Computer adaptive testing for small scale programs and instructional systems by Lawrence M. Rudner & Fanmin Guo, Graduate Management Admission Council


This study investigates measurement decision theory (MDT) as an underlying model for computer adaptive testing when the goal is to classify examinees into one of a finite number of groups. The first analysis compares MDT with a popular item response theory model and finds little difference in terms of the percentage of correct classifications. The second analysis examines the number of examinees needed to calibrate MDT item parameters and finds accurate classifications even with calibration sample sizes as small as 100 examinees.

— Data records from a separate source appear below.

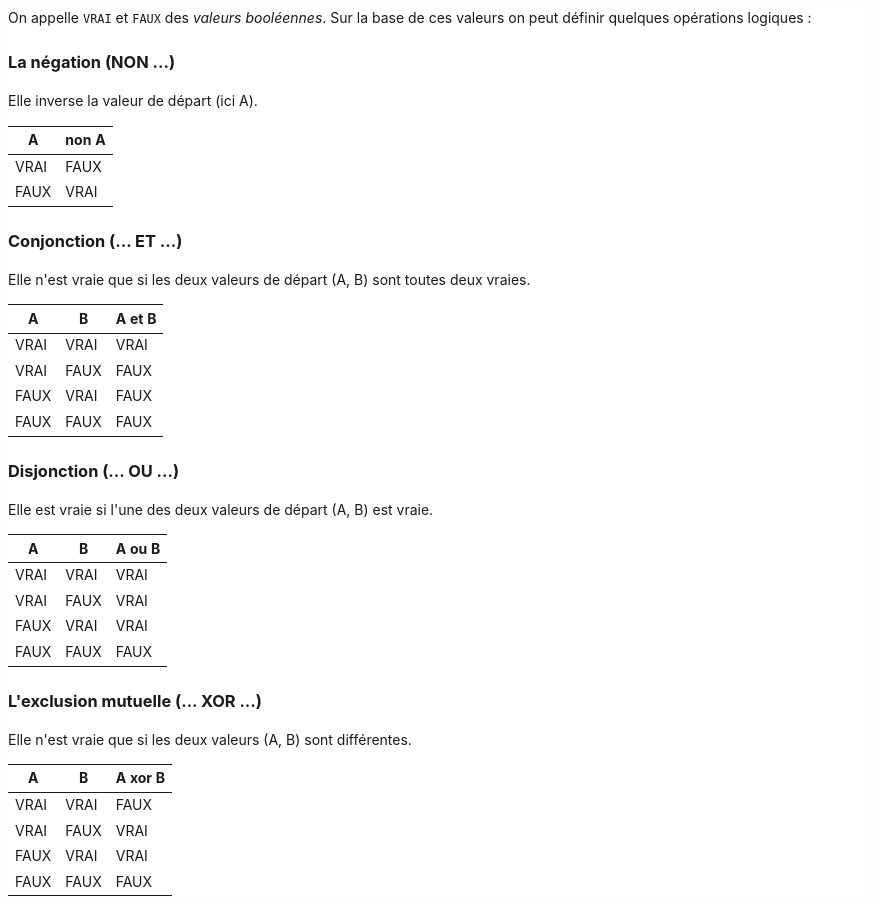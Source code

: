 On appelle ``VRAI`` et ``FAUX`` des _valeurs booléennes_. Sur la base de ces valeurs on peut définir quelques opérations logiques :

### La négation (NON ...)

Elle inverse la valeur de départ (ici A).

| A   | non A |
|------|------|
| VRAI | FAUX |
| FAUX | VRAI |

### Conjonction (... ET ...)

Elle n'est vraie que si les deux valeurs de départ (A, B) sont toutes deux vraies.

| A    | B    | A et B |
|------|------|--------|
| VRAI | VRAI | VRAI   |
| VRAI | FAUX | FAUX   |
| FAUX | VRAI | FAUX   |
| FAUX | FAUX | FAUX   |

### Disjonction (... OU ...)

Elle est vraie si l'une des deux valeurs de départ (A, B) est vraie.

| A    | B    | A ou B |
|------|------|--------|
| VRAI | VRAI | VRAI   |
| VRAI | FAUX | VRAI   |
| FAUX | VRAI | VRAI   |
| FAUX | FAUX | FAUX   |

### L'exclusion mutuelle (... XOR ...)

Elle n'est vraie que si les deux valeurs (A, B) sont différentes.

| A    | B    | A xor B |
|------|------|---------|
| VRAI | VRAI | FAUX    |
| VRAI | FAUX | VRAI    |
| FAUX | VRAI | VRAI    |
| FAUX | FAUX | FAUX    |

Special Issue: Article # 3

National Tests in Denmark – CAT as a Pedagogic Toolby Jakob Wandall, Danish National School Agency


Testing and test results can be used in different ways. They can be used for regulation and control, but they can also be a pedagogic tool for assessment of student proficiency in order to target teaching, improve learning and facilitate local pedagogical leadership. To serve these purposes the test has to be used for low stakes purposes, and to ensure this, the Danish National test results are made strictly confidential by law. The only test results that are made public are the overall national results. Because of the test design, test results are directly comparable,offering potential for monitoring added value and developing new ways of using test results in a pedagogical context. This article gives the background and status for the development of the Danish national tests, describes what is special about these tests (e.g., Information Technology [IT]-based, 3 tests in 1, adaptive), how the national test are carried out, and what is tested. Furthermore, it describes strategies for disseminating the results to the pupil, parents, teacher, headmaster and municipality; and how the results can be used by the teacher and headmaster.

Special Issue: Article #4

Design of a Computer-Adaptive Test to Measure English Literacy and Numeracy in the Singapore Workforce: Considerations, Benefits, and Implications by Jared Jacobsen, Senior Research Consultant, CASAS, Richard Ackermann, TOPSpro and CASAS eTests Manager Team Code, Jane Egüez Director, Program Development, CASAS, Debalina Ganguli, Director, Research and Analysis, CASAS, Patricia Rickard, President CASAS, Linda Taylor, Director, Assessment Development, CASAS


A computer adaptive test (CAT) is a delivery methodology that serves the larger goals of the assessment system in which it is embedded. A thorough analysis of the assessment system for which a CAT is being designed is critical to ensure that the delivery platform is appropriate and addresses all relevant complexities. As such, a CAT engine must be designed to conform to the validity and reliability of the overall system. This design takes the form of adherence to the assessment goals and objectives of the adaptive assessment system. When the assessment is adapted for use in another country, consideration must be given to any necessary revisions including content differences. This article addresses these considerations while drawing, in part, on the process followed in the development of the CAT delivery system designed to test English language workplace skills for the Singapore Workforce Development Agency. Topics include item creation and selection, calibration of the item pool, analysis and testing of the psychometric properties, and reporting and interpretation of scores. The characteristics and benefits of the CAT delivery system are detailed as well as implications for testing programs considering the use of a CAT delivery system.